_WHAT IS BEING ASKED_:
What you should write out is every line from the one containing "satyasvapnavat tasya prāpteḥ |" to the end of the data, exactly and with nothing else.

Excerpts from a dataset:
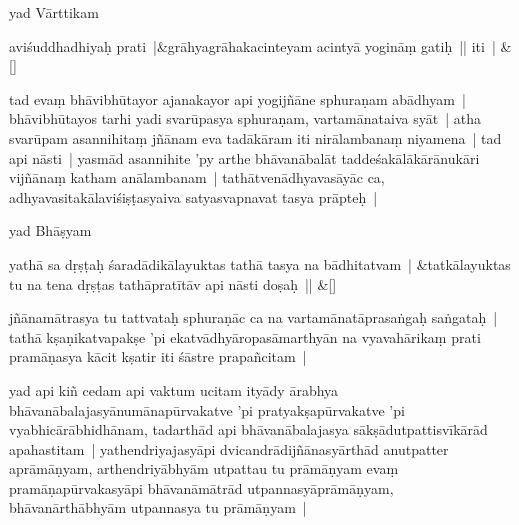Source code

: \documentclass[article,12pt,a4paper]{memoir}%
\newcommand{\name}[1]{#1}
\newcounter{parCount}
\begin{document}
	  
	  \pstart \leavevmode%
	\label{thakur75-22.1}yad Vārttikam 
	{}
	\pend%
      
	    
	    \stanza[\smallbreak]
	  aviśuddhadhiyaḥ prati |&grāhyagrāhakacinteyam acintyā yogināṃ gatiḥ || iti | \&[\smallbreak]
	  
	  
	  

	  
	  \pstart \leavevmode%
	\label{thakur75-22.4}tad evaṃ bhāvibhūtayor ajanakayor api yogijñāne sphuraṇam abādhyam | bhāvibhūtayos tarhi yadi svarūpasya sphuraṇam, vartamānataiva syāt | atha svarūpam asannihitaṃ jñānam eva tadākāram iti nirālambanaṃ niyamena | tad api nāsti | yasmād asannihite 'py arthe bhāvanābalāt taddeśakālākārānukāri vijñānaṃ katham anālambanam | tathātvenādhyavasāyāc ca, adhyavasitakālaviśiṣṭasyaiva satyasvapnavat tasya prāpteḥ | 
	{}
	\pend%
      

	  
	  \pstart \leavevmode%
	yad \name{Bhāṣyam}
	{}
	\pend%
      
	    
	    \stanza[\smallbreak]
	  yathā sa dṛṣṭaḥ śaradādikālayuktas tathā tasya na bādhitatvam | &tatkālayuktas tu na tena dṛṣṭas tathāpratītāv api nāsti doṣaḥ || \&[\smallbreak]
	  
	  
	  

	  
	  \pstart \leavevmode%
	jñānamātrasya tu tattvataḥ sphuraṇāc ca na vartamānatāprasaṅgaḥ saṅgataḥ | tathā kṣaṇikatvapakṣe 'pi ekatvādhyāropasāmarthyān na vyavahārikaṃ prati pramāṇasya kācit kṣatir iti śāstre prapañcitam | 
	{}
	\pend%
      

	  
	  \pstart \leavevmode%
	\label{thakur75-22.17}yad api kiñ cedam api vaktum ucitam ityādy ārabhya bhāvanābalajasyānumānapūrvakatve 'pi pratyakṣapūrvakatve 'pi vyabhicārābhidhānam, tadarthād api bhāvanābalajasya sākṣādutpattisvīkārād apahastitam | yathendriyajasyāpi dvicandrādijñānasyārthād anutpatter aprāmāṇyam, arthendriyābhyām utpattau tu prāmāṇyam evaṃ pramāṇapūrvakasyāpi bhāvanāmātrād utpannasyāprāmāṇyam, bhāvanārthābhyām utpannasya tu prāmāṇyam | 
	{}
	\pend%
      
\end{document}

_SOLUTION FOR THIS PROBLEM_:
	\label{thakur75-22.4}tad evaṃ bhāvibhūtayor ajanakayor api yogijñāne sphuraṇam abādhyam | bhāvibhūtayos tarhi yadi svarūpasya sphuraṇam, vartamānataiva syāt | atha svarūpam asannihitaṃ jñānam eva tadākāram iti nirālambanaṃ niyamena | tad api nāsti | yasmād asannihite 'py arthe bhāvanābalāt taddeśakālākārānukāri vijñānaṃ katham anālambanam | tathātvenādhyavasāyāc ca, adhyavasitakālaviśiṣṭasyaiva satyasvapnavat tasya prāpteḥ | 
	{}
	\pend%
      

	  
	  \pstart \leavevmode%
	yad \name{Bhāṣyam}
	{}
	\pend%
      
	    
	    \stanza[\smallbreak]
	  yathā sa dṛṣṭaḥ śaradādikālayuktas tathā tasya na bādhitatvam | &tatkālayuktas tu na tena dṛṣṭas tathāpratītāv api nāsti doṣaḥ || \&[\smallbreak]
	  
	  
	  

	  
	  \pstart \leavevmode%
	jñānamātrasya tu tattvataḥ sphuraṇāc ca na vartamānatāprasaṅgaḥ saṅgataḥ | tathā kṣaṇikatvapakṣe 'pi ekatvādhyāropasāmarthyān na vyavahārikaṃ prati pramāṇasya kācit kṣatir iti śāstre prapañcitam | 
	{}
	\pend%
      

	  
	  \pstart \leavevmode%
	\label{thakur75-22.17}yad api kiñ cedam api vaktum ucitam ityādy ārabhya bhāvanābalajasyānumānapūrvakatve 'pi pratyakṣapūrvakatve 'pi vyabhicārābhidhānam, tadarthād api bhāvanābalajasya sākṣādutpattisvīkārād apahastitam | yathendriyajasyāpi dvicandrādijñānasyārthād anutpatter aprāmāṇyam, arthendriyābhyām utpattau tu prāmāṇyam evaṃ pramāṇapūrvakasyāpi bhāvanāmātrād utpannasyāprāmāṇyam, bhāvanārthābhyām utpannasya tu prāmāṇyam | 
	{}
	\pend%
      
\end{document}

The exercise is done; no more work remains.